Work item » Go through the data below line by line and count those containing the word "However". Reply with the count only.

[Source data]
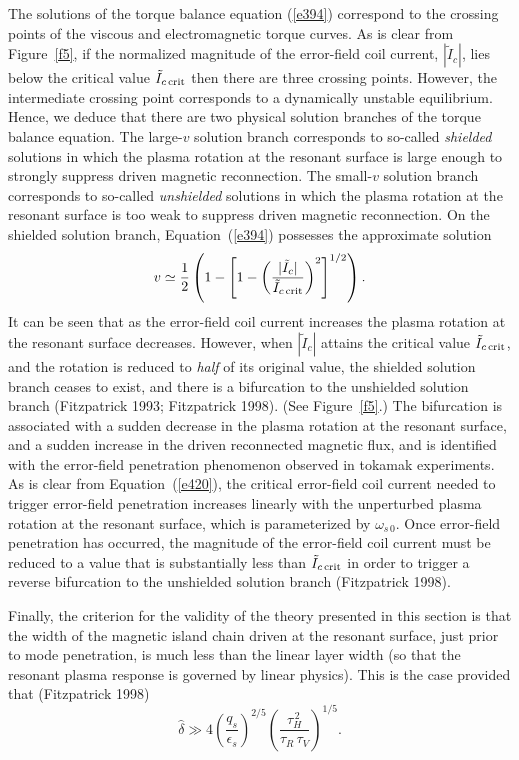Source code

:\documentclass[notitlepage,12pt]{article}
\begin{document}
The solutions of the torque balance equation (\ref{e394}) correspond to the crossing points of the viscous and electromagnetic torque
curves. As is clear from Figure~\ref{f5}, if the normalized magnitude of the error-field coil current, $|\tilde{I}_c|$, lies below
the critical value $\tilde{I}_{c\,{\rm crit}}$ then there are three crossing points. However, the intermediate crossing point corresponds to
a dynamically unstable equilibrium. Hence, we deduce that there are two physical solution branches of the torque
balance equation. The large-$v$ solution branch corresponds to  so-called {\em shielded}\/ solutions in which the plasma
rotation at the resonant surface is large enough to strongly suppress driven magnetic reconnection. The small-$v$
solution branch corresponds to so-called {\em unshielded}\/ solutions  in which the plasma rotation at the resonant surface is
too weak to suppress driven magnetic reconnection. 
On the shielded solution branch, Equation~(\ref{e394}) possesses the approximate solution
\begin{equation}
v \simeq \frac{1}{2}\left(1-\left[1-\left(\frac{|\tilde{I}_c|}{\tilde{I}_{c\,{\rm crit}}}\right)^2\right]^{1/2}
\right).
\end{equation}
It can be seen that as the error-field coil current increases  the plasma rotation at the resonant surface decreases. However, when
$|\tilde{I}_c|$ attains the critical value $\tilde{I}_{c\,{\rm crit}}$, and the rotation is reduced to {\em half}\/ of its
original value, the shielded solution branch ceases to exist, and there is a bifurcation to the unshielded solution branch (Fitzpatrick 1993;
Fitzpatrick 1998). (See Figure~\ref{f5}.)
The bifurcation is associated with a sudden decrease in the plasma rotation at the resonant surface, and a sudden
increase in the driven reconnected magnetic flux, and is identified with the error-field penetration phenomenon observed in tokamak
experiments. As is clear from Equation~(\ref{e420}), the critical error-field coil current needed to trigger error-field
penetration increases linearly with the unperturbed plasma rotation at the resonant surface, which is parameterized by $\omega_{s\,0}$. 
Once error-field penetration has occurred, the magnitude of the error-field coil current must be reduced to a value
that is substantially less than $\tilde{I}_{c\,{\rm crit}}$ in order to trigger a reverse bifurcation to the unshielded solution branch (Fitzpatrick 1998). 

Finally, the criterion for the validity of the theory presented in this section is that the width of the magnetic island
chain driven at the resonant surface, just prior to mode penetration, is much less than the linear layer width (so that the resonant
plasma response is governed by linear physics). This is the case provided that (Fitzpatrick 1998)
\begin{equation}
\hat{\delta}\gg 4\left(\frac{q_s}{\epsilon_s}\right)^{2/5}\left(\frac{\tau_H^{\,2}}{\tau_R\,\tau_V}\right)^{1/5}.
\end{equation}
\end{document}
---
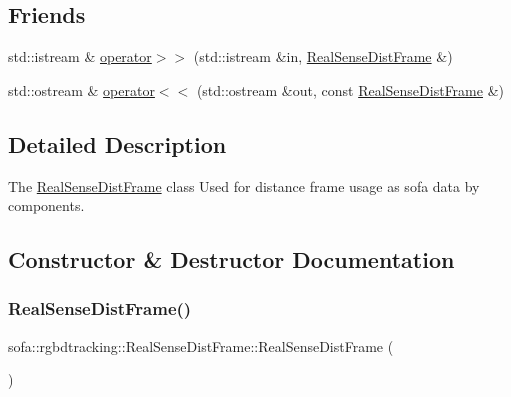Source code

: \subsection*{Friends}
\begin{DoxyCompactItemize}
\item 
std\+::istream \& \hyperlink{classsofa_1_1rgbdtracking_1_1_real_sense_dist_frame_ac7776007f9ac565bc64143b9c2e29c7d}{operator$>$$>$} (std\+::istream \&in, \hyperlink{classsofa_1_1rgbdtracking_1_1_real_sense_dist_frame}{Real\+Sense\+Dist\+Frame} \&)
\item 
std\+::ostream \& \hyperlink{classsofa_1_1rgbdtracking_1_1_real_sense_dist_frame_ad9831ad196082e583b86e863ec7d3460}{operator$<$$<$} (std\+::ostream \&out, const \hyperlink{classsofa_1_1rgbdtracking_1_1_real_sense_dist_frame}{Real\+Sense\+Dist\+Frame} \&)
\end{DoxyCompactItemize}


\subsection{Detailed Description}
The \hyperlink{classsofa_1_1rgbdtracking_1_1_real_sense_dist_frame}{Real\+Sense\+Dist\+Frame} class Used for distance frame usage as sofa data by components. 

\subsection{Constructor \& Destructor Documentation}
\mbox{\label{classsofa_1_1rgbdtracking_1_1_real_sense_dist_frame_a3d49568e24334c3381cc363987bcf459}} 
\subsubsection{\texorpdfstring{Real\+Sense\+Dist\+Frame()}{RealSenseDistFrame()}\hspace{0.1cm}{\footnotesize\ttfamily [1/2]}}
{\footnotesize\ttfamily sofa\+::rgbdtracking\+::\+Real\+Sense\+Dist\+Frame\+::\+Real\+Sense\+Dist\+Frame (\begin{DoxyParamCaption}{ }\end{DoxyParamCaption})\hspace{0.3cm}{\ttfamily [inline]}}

Written solution » 2